Closed bouweandela closed 5 months ago
assigned myself on this one, my intention is to start looking into developing a serious statistical module for ESMValTool, this is a good starting point
Regarding this issue/enhancement here there is information that I hope will be useful.
It might be interesting to check the R-Forge libraries, for instance, those related with the Wilcox robust statistics functions (https://rdrr.io/rforge/WRS/man/) or those in robustbase (https://rdrr.io/rforge/robustbase/man/). Some of them are already implemented on scipy but actually not all. It is useful to have in mind the package rpy2 for reuse or double checking.
In general the Pearson cross-correlation is not robust and assumes similar properties on the joint-distribution than the linear-regression. However, there are slight improvements that could solve at least the outlier dependency: like the percentage bend correlation coefficient (https://link.springer.com/article/10.1007/BF02294395) or Winsorized-correlation (that only relies on the trimmed mean and trimmed var ).
About the ksamples methods like those above mentioned, Anderson-Darling, Kruskal-Wallis etc, the ksamples package has information but it needs to know something about rank based tests. Other possibilities are rank correlation measures.
We will also support R diagnostics in the near future, see https://github.com/ESMValGroup/ESMValTool/pull/631, so no need to use rpy2.
Feel free to re-open if anyone has plans to do this.
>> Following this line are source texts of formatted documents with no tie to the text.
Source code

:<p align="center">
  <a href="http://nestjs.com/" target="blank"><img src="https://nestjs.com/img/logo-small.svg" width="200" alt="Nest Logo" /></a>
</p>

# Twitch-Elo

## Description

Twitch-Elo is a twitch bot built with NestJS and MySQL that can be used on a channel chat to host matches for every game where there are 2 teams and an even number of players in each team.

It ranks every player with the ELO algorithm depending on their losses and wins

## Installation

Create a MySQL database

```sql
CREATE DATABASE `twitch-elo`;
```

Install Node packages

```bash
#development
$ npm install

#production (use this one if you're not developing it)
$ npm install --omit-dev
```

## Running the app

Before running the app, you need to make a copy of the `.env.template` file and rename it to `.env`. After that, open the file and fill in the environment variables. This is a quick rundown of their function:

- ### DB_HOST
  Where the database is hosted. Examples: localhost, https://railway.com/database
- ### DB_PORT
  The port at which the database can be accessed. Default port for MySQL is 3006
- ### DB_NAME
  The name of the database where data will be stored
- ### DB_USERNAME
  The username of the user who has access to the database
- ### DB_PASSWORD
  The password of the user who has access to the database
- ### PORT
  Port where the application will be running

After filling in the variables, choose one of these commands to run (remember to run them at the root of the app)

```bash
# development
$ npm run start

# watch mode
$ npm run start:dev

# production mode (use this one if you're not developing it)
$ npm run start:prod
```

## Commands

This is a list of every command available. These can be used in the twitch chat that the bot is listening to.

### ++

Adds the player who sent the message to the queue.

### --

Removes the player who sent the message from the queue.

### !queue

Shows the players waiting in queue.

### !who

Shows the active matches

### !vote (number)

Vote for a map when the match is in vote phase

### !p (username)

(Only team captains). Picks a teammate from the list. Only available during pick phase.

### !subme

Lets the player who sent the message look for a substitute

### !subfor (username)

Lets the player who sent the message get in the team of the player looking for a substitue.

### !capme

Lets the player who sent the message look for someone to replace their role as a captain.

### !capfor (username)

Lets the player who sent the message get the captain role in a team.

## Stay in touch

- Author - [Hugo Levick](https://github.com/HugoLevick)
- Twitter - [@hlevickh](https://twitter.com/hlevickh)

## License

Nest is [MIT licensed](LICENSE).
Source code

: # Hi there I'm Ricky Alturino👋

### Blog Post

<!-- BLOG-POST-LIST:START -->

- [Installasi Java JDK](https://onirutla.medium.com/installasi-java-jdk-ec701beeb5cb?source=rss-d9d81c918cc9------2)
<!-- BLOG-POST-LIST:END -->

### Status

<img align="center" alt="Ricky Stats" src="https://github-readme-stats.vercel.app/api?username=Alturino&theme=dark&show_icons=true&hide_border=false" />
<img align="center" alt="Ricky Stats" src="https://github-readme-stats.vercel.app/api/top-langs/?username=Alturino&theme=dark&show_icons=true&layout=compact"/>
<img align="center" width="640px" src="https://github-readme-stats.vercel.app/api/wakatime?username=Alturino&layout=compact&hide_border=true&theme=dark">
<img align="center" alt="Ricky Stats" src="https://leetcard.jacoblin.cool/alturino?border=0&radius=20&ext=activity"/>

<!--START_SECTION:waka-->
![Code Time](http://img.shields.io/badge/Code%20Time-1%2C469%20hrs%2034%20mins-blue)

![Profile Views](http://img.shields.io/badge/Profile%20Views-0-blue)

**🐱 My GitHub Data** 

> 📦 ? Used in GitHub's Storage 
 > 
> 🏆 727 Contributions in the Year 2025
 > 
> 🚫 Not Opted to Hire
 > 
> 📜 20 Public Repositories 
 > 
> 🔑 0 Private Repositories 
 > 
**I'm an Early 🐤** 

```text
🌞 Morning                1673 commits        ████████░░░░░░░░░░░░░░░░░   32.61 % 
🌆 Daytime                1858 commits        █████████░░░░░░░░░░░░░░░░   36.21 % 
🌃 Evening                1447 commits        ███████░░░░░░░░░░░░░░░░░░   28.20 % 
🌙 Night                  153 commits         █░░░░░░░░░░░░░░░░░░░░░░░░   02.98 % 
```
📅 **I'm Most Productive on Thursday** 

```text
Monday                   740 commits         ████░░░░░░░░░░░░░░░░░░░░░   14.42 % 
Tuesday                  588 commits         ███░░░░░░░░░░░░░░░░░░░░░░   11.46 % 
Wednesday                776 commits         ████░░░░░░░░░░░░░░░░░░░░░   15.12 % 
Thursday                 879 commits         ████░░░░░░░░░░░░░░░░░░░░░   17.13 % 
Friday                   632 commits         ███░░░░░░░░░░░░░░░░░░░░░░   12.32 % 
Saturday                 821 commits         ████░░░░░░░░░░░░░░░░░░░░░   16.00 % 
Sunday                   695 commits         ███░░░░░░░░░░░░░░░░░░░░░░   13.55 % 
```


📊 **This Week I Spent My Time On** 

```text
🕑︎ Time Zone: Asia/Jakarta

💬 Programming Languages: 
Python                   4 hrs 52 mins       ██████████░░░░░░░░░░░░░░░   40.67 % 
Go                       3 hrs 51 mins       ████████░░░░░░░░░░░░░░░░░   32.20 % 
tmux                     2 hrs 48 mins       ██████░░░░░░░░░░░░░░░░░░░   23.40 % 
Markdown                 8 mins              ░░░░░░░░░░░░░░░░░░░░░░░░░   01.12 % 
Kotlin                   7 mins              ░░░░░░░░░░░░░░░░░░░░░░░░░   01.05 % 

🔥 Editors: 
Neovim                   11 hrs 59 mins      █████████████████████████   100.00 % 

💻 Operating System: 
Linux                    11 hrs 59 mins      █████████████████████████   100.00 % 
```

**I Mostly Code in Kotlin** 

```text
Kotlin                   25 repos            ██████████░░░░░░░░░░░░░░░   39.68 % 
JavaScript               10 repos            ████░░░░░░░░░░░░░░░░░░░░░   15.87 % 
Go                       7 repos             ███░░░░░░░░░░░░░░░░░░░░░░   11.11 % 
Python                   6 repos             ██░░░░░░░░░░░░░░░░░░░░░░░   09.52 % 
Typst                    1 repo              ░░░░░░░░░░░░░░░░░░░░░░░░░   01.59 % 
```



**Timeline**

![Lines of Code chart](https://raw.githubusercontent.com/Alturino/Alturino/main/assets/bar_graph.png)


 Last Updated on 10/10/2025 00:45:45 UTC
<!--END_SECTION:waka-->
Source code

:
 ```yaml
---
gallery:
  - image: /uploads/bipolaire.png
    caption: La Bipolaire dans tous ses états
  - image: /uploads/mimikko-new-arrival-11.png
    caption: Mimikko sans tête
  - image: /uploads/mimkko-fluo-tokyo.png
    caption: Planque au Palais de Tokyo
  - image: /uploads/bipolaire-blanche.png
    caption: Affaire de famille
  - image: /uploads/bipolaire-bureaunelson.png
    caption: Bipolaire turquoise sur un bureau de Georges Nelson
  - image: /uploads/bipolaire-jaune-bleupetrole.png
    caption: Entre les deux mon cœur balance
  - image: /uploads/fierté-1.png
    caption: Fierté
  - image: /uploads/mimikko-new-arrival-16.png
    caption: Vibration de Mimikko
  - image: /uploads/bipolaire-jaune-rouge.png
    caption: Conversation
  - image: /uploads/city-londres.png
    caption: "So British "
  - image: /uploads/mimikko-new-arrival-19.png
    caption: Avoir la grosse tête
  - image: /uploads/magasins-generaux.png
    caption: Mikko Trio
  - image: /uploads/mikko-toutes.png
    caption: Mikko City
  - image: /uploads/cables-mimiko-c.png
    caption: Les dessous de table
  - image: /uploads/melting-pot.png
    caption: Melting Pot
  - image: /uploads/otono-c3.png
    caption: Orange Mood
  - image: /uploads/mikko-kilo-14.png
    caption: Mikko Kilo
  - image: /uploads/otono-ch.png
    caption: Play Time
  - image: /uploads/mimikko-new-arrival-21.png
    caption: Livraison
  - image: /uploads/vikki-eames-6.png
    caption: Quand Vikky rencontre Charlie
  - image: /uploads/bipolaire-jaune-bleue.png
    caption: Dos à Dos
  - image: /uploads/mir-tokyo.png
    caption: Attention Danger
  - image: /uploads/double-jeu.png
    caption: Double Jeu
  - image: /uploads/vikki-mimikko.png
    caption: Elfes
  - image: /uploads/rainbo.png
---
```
So we do not forget the discussion in #596, this code https://github.com/ESMValGroup/ESMValTool/blob/60a89f7828025c599615bcb5932b1917a40fb333/esmvaltool/diag_scripts/examples/correlate.py#L48
should probably be updated so it uses either: scipy.stats.mstats.ks_twosamp scipy.stats.ks_2samp or this: scipy.stats.anderson_ksamp as some people seem a bit critical about the KS test.